1998年に制作した「ピエールの荷馬車」という作品がある。
ある生徒から一日教室でその作品の荷馬車部分のつくりかたを教わりたいというご要望があって、先日倉庫から作品を運んできた。そして改めて、まじまじと荷馬車を見ると、肝心の車輪のスポークがねじれて、歪んでいるではないか。思わずウーンとうなってしまった。
考えればこの荷馬車のホイールは、東急ハンズで売っている自然木(多分ツゲ)の輪っかを削ってつくったものだった。それが経年変化によって縮んだらしい。ホイールが縮んだものだからスポークがねじれてしまい、いまにも車軸からもげそうになっている。最後に展示したのは今年の一月、甘楽町展の会場だったが、そのときにはまったく気がつかなかった。
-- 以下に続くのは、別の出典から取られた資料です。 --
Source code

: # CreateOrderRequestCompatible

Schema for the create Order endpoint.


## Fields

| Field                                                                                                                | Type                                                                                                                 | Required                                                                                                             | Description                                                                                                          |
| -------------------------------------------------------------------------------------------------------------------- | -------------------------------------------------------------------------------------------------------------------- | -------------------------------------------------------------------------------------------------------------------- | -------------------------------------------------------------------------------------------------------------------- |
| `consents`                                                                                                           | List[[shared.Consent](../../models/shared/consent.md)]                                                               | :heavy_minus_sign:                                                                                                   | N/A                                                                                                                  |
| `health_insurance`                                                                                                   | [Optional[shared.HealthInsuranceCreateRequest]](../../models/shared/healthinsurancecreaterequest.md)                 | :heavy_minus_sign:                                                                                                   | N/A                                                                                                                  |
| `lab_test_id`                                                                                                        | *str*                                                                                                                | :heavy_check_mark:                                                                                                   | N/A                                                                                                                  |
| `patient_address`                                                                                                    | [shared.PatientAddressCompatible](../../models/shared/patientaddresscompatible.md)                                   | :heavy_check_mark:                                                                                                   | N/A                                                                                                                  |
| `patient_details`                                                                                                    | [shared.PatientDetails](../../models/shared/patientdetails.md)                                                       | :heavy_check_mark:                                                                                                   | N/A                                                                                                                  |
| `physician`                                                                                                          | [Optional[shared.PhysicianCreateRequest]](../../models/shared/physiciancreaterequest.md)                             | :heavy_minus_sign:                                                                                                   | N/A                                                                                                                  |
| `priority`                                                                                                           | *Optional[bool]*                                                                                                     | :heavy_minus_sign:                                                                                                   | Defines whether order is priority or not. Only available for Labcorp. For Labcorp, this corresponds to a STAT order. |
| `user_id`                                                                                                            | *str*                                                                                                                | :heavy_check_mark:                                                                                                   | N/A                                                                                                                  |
いろいろ考えたが結局は車輪をつくり直すしかなく、仕方なく今度は厚さ4ミリのシナベニヤの合板を材料にして、それを糸鋸で輪っかのかたちに切り抜いてホイールとした。合板ならば絶対に縮まないのだ。初期のころはそのことに考えが及ばず、ストラクチャー作品の土台などにもよく自然木を使って、おなじような失敗を繰り返した。ホイールが出来たらあとは簡単、車軸から八方にスポークを張ってそれでおしまい。ほんの2日で修理が完了した。